Another frequently asked question we have is about brushing and flossing. When should we start brushing our child’s teeth? How long until they can brush unsupervised? When should we start flossing? What is the proper technique for brushing and flossing? This blog will answer those questions and provide you with pictures and videos to help improve your knowledge in this area.
1) When should we start brushing our child’s teeth? Should we use toothpaste with fluoride? The American Academy of Pediatric Dentistry recommends twice daily brushing with fluoridated toothpaste for all children, once the first tooth erupts. Before the first tooth erupts, parents can use infant toothbrushes or washcloths to clean the child’s gingiva. Once the teeth erupt, a smear or rice sized amount of fluoridated toothpaste is used for kids less than 3, and a pea sized for kids 3-6. To maximize the beneficial effect of fluoride, rinsing after brushing should be kept to a minimum. No eating or drinking should occur after brushing before the child goes to bed. For children we cannot yet spit, some parents have concern for potential swallowing of fluoride. The amount of fluoride that could be ingested with a smear is minimal, and will have no harm on your child’s health, while the benefits of the fluoride on the teeth are immense! If you do not feel comfortable with this, “Toddler” toothpaste with no fluoride is a good alternative to get your child used to the feeling of toothpaste.

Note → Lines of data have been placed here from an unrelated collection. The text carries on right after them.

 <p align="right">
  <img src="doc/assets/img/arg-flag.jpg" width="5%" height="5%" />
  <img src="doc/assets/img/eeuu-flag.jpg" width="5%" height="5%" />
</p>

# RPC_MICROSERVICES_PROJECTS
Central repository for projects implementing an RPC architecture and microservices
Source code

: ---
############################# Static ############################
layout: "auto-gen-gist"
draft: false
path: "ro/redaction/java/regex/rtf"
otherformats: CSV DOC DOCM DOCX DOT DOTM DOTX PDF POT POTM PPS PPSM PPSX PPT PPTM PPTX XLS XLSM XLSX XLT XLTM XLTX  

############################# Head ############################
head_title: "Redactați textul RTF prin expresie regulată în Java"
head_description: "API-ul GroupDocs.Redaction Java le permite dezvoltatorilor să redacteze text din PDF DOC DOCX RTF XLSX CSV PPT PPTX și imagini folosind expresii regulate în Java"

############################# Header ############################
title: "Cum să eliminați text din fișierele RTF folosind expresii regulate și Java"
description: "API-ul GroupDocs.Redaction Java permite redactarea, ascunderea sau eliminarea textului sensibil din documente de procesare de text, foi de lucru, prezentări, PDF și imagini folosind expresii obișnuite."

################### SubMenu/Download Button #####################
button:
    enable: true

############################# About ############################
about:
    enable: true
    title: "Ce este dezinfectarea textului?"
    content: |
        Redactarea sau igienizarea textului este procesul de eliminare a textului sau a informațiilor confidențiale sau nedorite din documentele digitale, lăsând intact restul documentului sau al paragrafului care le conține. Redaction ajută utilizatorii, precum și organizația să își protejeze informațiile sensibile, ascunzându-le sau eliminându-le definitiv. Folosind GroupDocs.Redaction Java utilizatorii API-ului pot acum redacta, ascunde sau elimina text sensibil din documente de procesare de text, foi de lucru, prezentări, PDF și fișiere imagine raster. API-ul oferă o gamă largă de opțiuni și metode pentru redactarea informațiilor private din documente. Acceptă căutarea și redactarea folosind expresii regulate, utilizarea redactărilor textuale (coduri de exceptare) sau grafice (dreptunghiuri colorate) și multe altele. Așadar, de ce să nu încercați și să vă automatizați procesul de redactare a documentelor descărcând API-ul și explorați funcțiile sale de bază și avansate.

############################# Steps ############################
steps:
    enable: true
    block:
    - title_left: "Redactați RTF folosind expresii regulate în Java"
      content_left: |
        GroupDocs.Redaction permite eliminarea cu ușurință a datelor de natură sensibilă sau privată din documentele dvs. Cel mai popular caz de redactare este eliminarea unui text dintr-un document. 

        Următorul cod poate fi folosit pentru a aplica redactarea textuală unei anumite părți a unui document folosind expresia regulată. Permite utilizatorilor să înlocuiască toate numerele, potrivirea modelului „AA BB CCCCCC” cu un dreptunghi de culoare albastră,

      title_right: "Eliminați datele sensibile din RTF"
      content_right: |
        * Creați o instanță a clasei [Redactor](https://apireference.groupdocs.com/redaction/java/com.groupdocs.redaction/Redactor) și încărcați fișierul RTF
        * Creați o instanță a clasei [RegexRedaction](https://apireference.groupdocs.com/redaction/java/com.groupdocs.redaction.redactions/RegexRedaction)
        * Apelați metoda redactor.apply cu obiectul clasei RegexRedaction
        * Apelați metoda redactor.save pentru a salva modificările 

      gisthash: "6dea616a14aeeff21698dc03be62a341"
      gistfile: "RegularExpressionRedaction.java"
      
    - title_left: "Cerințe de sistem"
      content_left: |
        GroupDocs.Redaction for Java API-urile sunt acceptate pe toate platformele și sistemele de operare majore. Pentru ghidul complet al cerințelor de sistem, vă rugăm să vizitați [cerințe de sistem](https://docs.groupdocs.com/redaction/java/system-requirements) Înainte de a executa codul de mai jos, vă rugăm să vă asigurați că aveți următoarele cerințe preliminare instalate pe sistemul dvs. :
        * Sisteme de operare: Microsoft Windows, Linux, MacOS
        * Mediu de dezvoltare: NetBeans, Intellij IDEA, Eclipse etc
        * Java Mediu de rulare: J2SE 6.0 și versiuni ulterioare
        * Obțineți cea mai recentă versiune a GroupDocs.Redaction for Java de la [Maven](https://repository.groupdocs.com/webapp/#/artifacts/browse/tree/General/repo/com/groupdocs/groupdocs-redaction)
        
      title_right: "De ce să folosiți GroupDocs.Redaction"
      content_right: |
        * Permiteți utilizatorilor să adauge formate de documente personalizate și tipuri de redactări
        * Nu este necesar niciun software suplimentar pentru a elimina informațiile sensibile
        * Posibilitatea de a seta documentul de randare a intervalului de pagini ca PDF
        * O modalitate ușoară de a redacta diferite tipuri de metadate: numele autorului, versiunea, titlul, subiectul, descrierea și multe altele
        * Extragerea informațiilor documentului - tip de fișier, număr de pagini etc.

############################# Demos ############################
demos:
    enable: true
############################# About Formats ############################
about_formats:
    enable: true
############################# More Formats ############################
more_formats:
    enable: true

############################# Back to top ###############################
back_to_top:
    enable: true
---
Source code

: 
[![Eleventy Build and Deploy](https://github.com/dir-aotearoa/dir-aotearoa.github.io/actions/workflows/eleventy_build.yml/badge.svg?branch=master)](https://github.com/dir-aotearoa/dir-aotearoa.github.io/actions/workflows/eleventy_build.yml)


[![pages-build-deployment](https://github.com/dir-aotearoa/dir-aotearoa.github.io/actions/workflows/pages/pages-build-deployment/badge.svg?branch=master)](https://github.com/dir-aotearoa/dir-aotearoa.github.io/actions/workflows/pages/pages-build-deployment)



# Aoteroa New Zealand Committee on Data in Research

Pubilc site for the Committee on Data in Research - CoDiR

Children should be directly supervised with a parent watching and helping brush properly until the child is around 8 years old. The AAPD recommends twice daily brushing, for at least 2 minutes each time.
2) What is the proper technique for brushing? As shown below, the bristles of the toothbrush should brush the teeth and the gums, turning the gums white, referred to as “blanching.” This will clean the teeth and remove the plaque and bacteria that lives under the gumline.
3) What if my child is uncooperative?
Talk about positive reinforcement. If it’s cold, you put on a jacket. Brushing is an essential part of our oral health and overall health, which we all want for our children. We cannot get lax, we need to establish good oral hygiene habits when they are young, so they continue throughout the child’s lifetime, keeping their teeth happy and healthy.
Shown below are some safe and efficient positions to help brush a child’s teeth who may not want to. It is important to be able to visualize the teeth and properly move the lip in order to brush those hard to reach places on a young child.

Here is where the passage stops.